Виктор Петрович тряхнул головой и рассмеялся.
— Вы меня ставите в тупик, — сказал он, с улыбкой глядя на актрису, — мне даже в голову бы не пришло, что может существовать подобный метод расследования преступлений.
— А согласитесь, в этом что-то есть.
— Определенно! Это как реконструкция исторических событий. Но там все знают, что произошло на самом деле, и действующие лица просто воспроизводят эти известные события. А здесь… Вариации на тему с учетом психологии подозреваемых. И вот еще. Если вдруг так окажется, что ваша импровизация по поводу измен Алины и всего прочего соответствует действительности, то… То я уж и не знаю, что сказать… Ведь таким образом возможно и… прорицать!

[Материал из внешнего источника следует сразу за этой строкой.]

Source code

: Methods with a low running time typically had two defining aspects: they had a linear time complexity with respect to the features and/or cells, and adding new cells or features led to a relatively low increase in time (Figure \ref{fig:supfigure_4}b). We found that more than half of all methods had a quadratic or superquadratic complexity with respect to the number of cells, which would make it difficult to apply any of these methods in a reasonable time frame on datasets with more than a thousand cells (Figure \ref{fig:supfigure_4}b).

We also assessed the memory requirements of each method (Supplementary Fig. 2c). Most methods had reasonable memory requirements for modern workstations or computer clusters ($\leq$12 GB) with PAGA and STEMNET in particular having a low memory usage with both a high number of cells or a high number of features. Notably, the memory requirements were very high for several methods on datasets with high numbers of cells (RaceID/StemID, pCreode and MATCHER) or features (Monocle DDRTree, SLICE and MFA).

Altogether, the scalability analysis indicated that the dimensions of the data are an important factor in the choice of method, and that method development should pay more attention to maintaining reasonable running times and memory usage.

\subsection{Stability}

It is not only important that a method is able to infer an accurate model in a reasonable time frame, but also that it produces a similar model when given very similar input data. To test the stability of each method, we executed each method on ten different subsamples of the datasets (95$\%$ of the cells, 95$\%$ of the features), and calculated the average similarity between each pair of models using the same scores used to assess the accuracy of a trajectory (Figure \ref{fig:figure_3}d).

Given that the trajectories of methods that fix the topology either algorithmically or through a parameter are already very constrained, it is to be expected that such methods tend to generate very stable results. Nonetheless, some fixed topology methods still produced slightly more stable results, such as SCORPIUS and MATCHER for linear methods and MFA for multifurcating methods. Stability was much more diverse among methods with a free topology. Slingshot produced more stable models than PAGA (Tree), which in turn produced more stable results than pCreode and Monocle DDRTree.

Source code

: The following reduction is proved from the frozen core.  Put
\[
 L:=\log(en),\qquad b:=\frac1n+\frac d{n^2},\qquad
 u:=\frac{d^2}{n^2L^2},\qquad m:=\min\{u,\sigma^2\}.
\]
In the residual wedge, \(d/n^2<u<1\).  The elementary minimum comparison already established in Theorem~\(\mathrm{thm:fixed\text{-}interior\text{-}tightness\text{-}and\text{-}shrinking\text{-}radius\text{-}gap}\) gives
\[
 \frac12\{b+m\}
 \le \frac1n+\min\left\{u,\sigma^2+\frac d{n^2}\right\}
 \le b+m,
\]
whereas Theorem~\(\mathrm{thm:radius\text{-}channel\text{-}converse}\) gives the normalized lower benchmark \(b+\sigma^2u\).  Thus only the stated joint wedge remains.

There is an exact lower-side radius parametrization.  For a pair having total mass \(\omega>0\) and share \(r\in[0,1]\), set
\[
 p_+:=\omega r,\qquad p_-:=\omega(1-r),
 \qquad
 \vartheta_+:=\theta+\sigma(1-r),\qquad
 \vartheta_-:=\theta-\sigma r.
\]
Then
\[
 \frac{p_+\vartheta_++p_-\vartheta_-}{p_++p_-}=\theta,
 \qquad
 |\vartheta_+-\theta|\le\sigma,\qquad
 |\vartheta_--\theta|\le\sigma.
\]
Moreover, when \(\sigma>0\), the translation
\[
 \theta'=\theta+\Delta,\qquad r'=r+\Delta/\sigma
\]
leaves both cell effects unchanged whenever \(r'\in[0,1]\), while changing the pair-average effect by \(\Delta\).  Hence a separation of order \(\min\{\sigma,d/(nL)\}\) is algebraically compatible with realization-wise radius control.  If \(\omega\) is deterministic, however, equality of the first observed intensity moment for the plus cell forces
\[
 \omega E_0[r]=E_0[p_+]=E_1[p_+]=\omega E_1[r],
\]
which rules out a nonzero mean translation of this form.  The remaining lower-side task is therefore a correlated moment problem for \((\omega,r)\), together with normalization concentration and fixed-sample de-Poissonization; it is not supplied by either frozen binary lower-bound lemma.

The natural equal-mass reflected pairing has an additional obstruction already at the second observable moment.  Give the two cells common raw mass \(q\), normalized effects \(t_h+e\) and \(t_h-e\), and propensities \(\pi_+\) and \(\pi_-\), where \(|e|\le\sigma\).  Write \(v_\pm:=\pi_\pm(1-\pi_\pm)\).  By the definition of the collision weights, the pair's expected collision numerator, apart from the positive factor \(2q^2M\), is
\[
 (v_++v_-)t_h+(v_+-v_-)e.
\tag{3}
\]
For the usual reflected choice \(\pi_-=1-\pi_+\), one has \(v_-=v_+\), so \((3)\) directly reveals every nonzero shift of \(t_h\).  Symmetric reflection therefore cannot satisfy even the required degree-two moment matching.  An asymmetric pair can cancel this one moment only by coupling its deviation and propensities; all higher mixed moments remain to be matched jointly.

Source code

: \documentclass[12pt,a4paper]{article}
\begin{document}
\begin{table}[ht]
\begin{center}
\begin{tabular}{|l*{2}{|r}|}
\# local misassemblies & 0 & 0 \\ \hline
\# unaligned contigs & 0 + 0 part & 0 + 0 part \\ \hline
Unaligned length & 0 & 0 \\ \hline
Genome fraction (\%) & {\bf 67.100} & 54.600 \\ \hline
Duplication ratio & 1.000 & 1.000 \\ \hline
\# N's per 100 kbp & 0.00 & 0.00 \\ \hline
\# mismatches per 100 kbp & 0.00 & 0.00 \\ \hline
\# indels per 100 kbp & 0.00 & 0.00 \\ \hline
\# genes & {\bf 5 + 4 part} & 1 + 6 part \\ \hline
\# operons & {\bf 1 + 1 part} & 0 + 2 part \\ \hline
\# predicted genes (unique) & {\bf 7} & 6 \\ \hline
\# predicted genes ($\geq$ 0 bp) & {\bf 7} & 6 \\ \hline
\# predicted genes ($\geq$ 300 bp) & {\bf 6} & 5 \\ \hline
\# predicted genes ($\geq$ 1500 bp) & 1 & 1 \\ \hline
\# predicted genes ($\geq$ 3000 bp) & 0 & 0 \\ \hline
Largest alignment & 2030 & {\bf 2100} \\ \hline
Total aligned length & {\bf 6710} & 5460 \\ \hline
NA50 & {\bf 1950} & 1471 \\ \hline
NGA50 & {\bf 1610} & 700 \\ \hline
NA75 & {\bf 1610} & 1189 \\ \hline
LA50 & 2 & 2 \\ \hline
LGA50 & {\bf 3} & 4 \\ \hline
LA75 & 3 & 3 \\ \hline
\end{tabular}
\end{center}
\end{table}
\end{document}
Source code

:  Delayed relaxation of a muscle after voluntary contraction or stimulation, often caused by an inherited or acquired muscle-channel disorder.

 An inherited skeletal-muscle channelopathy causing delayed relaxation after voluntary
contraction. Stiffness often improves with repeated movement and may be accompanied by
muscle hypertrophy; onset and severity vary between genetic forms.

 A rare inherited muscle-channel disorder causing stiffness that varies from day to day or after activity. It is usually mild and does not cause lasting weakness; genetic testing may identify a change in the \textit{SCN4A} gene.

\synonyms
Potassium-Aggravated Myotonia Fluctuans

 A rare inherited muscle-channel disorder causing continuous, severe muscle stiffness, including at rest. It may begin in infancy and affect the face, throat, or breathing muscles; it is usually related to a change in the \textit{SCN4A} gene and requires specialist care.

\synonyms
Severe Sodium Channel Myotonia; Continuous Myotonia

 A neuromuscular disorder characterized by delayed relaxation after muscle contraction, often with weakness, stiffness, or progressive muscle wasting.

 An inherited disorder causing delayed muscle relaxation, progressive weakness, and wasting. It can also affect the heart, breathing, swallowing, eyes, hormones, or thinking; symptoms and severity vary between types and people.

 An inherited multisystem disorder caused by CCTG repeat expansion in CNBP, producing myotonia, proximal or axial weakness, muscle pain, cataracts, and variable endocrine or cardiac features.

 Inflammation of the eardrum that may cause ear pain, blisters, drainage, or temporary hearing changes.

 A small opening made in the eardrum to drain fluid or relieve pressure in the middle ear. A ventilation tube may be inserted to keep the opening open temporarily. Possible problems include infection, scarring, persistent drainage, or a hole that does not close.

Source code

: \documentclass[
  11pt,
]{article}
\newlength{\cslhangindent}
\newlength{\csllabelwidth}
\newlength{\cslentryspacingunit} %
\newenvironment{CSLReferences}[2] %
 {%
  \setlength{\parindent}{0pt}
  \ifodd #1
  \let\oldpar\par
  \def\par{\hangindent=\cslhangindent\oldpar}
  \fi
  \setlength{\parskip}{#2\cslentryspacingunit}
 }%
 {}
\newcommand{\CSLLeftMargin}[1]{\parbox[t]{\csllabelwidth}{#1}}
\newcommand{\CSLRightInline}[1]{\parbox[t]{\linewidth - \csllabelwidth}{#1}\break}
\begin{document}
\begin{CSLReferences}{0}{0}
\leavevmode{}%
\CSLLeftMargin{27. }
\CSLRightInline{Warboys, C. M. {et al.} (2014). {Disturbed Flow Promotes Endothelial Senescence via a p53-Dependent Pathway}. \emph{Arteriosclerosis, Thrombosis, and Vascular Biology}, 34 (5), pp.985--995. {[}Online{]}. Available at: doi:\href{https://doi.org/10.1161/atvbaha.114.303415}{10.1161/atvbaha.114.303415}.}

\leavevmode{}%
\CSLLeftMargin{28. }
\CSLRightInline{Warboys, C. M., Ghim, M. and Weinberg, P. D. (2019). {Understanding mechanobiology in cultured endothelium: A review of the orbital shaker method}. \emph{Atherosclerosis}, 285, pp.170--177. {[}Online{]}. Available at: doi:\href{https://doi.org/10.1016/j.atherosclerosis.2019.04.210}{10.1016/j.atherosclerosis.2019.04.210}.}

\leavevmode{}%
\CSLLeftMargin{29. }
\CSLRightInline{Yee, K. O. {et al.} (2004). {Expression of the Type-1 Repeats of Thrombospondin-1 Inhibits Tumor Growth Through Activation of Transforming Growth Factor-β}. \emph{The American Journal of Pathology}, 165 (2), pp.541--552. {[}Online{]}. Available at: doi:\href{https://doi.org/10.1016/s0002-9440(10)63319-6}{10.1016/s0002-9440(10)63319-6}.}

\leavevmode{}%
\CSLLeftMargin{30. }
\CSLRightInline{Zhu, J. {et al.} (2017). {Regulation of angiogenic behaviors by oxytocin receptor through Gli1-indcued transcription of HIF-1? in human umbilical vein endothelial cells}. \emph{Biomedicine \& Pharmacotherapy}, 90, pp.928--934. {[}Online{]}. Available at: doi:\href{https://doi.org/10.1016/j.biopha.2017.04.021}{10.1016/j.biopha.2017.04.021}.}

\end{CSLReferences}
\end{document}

— Ну наконец-то! — Елена Ивановна со вздохом откинулась на спинку стула. — Хоть один человек на земле признал, что магия театра — это не просто красивая метафора. Вашего батюшку я не сумела убедить. Он признавал за мной только умение мыслить логически. А я в те годы еще менее была способна к этому, чем теперь. Именно магия! Вы совершенно правы. Театр все в себя вобрал. Тут и гипноз, и магия, и еще много кое-чего. Недаром же попы считают актеров сродни нечистой силе. Тут они, правда, ошибаются. И кстати, сами-то чем не актеры? Такого туману напустят в своих проповедях! Такой спектакль поставят — голова у мирян православных идет кругом. Невольно закрестишься. Вот уж воистину магическое действо! Антураж чего стоит — тут и ладан, и шитые золотом одежды священнослужителя, и песнопения, и само украшение храма: иконы, сферические своды высоко над головой… Монументальнейшая постановка! Все потому, что театр — это нечто таинственное, до конца не познанное. Театр — больше чем театр. Шекспир недаром говорил: «Весь мир — театр, а все люди в нем — актеры». Театр — не зеркало. Отнюдь. Это ошибочное мнение. Зеркало просто отражает действительность. А театр воздействует. Он может души очищать, а может гадить в них. Но и это не все! Есть высочайший смысл в разыгрывании любого действа. Скажу больше. Есть Божественный замысел в отношении театра…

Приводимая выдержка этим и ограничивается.